Stored records:
== Segment start ==
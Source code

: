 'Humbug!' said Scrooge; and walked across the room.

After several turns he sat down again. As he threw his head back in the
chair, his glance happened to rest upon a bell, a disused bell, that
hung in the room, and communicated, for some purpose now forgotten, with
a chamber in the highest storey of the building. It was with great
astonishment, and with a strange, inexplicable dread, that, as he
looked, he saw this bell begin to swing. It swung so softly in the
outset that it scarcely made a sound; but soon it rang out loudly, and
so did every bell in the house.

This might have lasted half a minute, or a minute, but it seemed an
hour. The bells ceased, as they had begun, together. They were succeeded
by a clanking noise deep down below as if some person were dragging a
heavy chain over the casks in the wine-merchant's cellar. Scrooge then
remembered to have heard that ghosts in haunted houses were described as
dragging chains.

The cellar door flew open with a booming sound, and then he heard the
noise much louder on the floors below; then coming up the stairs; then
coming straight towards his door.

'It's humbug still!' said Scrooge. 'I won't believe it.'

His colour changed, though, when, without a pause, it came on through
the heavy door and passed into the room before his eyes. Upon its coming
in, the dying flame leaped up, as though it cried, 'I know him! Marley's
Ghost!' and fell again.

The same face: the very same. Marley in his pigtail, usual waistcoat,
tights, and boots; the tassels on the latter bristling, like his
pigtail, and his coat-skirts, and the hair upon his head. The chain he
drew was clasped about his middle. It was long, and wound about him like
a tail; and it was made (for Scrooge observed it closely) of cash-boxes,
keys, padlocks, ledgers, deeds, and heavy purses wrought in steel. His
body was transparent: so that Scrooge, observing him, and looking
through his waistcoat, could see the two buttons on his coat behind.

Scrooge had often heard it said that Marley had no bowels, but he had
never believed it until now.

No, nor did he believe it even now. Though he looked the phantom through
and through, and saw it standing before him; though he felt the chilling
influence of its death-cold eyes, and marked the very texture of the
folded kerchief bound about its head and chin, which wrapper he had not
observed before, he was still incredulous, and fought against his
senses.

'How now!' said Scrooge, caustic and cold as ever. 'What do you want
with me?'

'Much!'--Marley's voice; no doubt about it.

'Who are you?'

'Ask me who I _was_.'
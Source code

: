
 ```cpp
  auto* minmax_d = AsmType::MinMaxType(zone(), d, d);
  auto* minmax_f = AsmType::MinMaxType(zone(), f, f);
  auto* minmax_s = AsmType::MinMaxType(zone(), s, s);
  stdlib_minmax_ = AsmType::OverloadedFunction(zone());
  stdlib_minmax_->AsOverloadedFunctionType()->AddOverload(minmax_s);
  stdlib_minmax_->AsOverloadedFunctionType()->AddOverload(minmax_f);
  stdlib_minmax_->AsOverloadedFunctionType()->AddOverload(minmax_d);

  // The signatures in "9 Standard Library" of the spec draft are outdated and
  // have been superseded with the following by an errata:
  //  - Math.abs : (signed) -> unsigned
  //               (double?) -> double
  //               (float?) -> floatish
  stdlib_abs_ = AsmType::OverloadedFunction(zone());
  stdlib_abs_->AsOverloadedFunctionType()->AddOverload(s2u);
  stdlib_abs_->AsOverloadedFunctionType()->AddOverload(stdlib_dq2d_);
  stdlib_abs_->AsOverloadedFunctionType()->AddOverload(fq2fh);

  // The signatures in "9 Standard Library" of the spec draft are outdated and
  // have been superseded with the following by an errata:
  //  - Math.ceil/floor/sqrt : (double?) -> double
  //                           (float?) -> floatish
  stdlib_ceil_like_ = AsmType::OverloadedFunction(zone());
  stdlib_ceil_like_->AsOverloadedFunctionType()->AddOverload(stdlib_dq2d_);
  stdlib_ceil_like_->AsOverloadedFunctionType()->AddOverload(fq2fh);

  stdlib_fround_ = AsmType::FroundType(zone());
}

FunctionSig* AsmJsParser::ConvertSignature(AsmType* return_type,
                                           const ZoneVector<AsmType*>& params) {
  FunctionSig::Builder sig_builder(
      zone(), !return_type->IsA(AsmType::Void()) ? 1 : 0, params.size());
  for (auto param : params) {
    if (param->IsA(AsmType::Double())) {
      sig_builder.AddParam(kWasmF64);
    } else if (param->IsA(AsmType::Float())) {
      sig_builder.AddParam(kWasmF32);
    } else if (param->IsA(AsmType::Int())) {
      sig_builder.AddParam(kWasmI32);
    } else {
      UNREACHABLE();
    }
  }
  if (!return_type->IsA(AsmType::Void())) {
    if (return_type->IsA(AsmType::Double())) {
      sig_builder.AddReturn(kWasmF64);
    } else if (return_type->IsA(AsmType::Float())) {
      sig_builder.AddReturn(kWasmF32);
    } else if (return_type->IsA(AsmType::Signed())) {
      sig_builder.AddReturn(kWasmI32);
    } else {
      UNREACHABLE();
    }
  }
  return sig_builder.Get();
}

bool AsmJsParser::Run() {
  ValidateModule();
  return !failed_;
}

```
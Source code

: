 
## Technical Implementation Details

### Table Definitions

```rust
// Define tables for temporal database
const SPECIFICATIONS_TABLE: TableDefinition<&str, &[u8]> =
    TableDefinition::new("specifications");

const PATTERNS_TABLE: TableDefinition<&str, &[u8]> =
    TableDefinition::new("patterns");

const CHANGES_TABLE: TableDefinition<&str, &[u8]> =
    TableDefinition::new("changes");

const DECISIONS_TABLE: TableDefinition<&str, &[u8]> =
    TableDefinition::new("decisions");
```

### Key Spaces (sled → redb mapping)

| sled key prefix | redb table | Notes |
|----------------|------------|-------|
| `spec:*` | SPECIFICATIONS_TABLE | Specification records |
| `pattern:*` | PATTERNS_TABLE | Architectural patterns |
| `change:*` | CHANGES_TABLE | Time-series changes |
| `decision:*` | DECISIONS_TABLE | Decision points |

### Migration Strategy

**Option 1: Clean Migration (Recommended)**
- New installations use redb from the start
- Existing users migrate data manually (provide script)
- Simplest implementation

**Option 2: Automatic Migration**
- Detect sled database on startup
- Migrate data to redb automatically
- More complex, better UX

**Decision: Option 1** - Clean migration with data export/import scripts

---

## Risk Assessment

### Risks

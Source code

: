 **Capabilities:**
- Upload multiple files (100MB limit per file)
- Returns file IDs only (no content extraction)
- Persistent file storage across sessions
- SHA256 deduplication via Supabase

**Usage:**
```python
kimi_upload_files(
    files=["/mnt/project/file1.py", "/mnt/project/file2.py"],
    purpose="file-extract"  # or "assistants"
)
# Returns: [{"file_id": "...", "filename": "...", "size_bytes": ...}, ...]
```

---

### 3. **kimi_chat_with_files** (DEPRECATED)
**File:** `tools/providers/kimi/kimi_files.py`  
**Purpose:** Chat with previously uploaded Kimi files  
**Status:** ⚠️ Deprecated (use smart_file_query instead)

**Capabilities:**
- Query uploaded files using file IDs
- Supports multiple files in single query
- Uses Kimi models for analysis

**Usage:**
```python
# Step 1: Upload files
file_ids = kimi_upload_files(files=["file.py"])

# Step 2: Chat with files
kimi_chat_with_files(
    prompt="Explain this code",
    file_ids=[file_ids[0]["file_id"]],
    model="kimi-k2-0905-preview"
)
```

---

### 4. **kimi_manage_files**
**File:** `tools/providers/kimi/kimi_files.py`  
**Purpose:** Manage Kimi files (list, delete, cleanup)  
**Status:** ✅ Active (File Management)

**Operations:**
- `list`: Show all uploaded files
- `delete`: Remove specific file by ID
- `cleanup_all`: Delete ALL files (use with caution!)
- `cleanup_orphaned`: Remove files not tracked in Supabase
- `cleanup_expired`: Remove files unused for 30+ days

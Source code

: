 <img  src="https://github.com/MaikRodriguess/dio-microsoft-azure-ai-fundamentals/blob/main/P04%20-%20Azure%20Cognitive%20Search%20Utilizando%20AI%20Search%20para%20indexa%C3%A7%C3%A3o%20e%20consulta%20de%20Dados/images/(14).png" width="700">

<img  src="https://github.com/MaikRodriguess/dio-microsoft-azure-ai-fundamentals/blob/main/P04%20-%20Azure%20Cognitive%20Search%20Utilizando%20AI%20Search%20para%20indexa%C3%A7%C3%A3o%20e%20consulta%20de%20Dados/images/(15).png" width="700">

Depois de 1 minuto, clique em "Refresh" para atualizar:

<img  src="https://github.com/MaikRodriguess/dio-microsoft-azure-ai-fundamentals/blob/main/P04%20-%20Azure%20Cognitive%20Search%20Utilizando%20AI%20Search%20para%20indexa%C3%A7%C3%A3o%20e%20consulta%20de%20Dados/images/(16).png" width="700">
== Segment end ==
Task to carry out
What is the number of lines in the data that hold the word "heard"? Reply with that number and nothing else.

Finished task
3